**Work to complete:**
Report the count of lines below in which the string "running" occurs; include nothing else.

**Data extract:**

_ _ _ _ _

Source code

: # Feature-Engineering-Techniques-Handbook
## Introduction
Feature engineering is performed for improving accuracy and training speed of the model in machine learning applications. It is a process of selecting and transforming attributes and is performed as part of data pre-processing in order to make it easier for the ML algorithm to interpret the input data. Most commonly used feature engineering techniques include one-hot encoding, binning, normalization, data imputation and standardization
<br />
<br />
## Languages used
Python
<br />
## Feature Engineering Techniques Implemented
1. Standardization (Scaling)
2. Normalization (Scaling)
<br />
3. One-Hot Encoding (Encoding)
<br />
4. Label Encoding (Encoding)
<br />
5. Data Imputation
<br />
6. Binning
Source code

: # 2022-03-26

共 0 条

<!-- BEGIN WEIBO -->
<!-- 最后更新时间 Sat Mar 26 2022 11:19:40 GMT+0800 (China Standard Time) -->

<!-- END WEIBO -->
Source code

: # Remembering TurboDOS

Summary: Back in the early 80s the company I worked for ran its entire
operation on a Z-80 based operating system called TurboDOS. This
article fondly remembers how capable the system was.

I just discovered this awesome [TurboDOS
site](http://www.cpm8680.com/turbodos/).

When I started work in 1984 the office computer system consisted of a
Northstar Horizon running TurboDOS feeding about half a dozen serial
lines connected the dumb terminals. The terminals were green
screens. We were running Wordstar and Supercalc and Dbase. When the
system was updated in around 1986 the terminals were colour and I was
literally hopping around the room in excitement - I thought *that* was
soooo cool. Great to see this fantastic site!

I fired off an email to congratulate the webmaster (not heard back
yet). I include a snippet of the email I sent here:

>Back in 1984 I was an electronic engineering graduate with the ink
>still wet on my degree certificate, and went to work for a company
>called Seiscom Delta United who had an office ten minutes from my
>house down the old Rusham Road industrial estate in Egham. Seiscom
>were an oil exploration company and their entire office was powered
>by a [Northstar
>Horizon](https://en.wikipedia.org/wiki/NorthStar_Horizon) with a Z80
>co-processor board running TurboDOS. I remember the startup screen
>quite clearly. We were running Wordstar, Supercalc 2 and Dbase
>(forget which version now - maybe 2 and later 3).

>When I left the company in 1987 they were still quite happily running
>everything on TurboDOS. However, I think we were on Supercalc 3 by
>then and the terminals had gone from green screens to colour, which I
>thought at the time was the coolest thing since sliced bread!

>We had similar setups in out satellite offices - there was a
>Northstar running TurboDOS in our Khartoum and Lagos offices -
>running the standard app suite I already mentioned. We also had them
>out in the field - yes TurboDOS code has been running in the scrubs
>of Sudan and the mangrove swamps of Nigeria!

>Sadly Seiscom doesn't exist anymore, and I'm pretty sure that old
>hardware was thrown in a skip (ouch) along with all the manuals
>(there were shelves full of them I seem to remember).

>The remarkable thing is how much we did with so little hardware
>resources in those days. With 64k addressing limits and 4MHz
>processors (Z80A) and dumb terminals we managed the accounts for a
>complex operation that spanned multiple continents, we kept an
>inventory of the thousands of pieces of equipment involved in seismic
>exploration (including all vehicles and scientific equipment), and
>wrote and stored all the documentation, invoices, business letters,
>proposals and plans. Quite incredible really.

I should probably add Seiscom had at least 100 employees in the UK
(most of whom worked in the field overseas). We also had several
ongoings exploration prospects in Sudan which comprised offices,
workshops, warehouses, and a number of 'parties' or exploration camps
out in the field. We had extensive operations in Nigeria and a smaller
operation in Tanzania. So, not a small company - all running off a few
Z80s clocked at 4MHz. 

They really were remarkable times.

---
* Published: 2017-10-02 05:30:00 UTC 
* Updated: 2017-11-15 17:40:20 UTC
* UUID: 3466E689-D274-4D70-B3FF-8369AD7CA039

_ _ _ _ _

**Response to the exercise:**
9